● WHAT IS REQUIRED:
Your answer consists of the lines in the data that contain "insmod". Copy each of them.

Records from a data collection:
——
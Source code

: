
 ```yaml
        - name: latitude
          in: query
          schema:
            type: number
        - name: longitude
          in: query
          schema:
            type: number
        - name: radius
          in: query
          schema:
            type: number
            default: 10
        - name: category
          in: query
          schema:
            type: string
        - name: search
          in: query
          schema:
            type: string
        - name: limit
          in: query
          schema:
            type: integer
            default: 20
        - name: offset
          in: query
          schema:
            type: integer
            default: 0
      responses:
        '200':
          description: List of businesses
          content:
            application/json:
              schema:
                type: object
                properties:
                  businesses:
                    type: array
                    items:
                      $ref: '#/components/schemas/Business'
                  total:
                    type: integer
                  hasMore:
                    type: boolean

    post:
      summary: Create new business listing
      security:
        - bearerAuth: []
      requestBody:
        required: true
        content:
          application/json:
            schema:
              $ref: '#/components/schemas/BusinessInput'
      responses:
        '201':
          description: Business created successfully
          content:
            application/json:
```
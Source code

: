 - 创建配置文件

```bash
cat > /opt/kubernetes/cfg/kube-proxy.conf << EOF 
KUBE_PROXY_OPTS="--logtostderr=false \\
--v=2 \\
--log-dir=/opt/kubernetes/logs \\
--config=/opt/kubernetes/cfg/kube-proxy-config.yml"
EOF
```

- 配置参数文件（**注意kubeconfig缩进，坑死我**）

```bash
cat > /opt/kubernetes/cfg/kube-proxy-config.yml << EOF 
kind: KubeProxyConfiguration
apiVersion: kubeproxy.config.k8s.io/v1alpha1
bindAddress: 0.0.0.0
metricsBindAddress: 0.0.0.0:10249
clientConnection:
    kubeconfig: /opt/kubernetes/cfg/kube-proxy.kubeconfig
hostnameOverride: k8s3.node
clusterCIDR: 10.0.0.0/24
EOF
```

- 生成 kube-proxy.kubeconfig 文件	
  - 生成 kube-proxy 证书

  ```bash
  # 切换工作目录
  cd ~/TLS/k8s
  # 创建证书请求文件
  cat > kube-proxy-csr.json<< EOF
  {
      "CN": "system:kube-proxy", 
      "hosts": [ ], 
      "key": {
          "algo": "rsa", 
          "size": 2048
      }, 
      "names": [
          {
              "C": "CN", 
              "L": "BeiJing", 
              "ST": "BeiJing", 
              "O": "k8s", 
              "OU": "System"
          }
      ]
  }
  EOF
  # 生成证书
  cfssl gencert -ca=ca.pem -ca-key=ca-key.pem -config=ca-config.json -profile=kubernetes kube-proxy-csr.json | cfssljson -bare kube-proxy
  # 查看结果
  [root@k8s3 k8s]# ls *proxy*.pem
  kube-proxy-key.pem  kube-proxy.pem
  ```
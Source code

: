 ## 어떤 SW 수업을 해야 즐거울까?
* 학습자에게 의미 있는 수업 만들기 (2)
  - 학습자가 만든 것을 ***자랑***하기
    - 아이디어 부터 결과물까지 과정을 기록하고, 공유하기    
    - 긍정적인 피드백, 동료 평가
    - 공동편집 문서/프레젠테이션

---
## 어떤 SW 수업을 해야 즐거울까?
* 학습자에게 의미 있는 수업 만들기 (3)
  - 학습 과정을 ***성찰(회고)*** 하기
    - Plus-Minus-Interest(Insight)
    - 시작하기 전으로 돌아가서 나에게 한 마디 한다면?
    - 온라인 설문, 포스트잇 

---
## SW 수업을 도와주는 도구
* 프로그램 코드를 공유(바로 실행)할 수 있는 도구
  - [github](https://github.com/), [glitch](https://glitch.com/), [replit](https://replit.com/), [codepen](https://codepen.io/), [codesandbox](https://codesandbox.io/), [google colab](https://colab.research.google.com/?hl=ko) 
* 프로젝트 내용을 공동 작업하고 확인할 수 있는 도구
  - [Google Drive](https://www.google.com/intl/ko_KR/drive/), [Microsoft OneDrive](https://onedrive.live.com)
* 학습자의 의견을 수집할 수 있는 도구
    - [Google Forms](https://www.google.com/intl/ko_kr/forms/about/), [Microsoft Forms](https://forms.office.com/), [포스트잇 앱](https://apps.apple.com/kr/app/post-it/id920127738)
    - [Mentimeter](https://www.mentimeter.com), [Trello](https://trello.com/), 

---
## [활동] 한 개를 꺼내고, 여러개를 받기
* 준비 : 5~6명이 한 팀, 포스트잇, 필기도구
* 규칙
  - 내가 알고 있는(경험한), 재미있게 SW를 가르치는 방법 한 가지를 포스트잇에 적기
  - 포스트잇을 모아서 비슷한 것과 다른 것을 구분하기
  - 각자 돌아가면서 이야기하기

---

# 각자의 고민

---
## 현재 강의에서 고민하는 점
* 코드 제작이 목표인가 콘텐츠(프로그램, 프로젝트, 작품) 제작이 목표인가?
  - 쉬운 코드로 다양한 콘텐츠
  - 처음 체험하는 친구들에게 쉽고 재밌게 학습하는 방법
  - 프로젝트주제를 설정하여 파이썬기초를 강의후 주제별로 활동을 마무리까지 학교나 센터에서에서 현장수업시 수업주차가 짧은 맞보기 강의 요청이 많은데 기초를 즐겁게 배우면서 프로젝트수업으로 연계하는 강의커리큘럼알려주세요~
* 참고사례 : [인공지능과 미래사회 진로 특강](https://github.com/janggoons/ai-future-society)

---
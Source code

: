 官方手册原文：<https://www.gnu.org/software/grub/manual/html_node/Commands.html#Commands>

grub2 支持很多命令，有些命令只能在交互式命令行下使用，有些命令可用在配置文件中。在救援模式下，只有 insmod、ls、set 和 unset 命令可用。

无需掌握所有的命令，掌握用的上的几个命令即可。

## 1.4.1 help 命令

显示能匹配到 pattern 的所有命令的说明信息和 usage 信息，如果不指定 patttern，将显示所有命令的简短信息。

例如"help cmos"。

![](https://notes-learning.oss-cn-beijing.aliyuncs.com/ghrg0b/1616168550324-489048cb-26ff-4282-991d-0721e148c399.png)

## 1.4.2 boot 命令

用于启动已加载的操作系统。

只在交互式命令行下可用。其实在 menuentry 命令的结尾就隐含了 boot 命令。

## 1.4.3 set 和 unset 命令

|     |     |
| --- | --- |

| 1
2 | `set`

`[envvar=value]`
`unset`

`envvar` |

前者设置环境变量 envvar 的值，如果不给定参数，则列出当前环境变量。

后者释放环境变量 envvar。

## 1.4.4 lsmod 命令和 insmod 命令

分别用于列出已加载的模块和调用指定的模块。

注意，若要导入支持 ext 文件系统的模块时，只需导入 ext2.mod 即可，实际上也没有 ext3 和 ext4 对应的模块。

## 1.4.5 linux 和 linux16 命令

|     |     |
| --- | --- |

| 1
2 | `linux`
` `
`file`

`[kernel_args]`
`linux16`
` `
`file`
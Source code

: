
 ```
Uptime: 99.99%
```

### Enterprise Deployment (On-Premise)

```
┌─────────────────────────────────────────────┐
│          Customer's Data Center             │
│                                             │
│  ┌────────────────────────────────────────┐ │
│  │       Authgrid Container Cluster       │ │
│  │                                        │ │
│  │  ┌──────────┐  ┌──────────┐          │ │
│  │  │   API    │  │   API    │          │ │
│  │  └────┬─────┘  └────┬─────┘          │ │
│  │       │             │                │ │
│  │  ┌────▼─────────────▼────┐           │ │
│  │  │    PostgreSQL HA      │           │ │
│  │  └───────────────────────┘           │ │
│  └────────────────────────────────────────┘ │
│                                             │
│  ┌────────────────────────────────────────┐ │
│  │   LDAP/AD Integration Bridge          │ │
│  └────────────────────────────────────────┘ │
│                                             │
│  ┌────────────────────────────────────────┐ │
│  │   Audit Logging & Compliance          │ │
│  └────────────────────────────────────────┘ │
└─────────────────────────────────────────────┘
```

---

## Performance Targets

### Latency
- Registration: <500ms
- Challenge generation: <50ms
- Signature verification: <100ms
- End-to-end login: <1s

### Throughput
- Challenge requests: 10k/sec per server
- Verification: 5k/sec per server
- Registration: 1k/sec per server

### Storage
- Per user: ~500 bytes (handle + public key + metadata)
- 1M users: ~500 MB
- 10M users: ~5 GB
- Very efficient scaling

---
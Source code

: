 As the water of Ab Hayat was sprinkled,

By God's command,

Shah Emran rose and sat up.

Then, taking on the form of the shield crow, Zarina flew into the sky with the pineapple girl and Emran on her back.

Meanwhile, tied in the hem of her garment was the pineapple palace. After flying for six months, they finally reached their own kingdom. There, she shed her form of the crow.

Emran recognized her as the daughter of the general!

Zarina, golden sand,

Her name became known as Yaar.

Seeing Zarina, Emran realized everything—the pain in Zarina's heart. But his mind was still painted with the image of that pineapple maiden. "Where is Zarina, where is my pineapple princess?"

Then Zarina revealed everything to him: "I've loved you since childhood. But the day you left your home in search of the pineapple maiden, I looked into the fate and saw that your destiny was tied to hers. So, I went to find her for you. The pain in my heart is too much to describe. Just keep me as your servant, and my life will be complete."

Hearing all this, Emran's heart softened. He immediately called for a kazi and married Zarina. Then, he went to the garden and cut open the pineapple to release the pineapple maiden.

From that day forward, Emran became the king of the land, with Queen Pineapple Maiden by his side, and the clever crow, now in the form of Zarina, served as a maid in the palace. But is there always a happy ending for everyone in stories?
——
● EXPECTED OUTPUT:
grub2 支持很多命令，有些命令只能在交互式命令行下使用，有些命令可用在配置文件中。在救援模式下，只有 insmod、ls、set 和 unset 命令可用。
## 1.4.4 lsmod 命令和 insmod 命令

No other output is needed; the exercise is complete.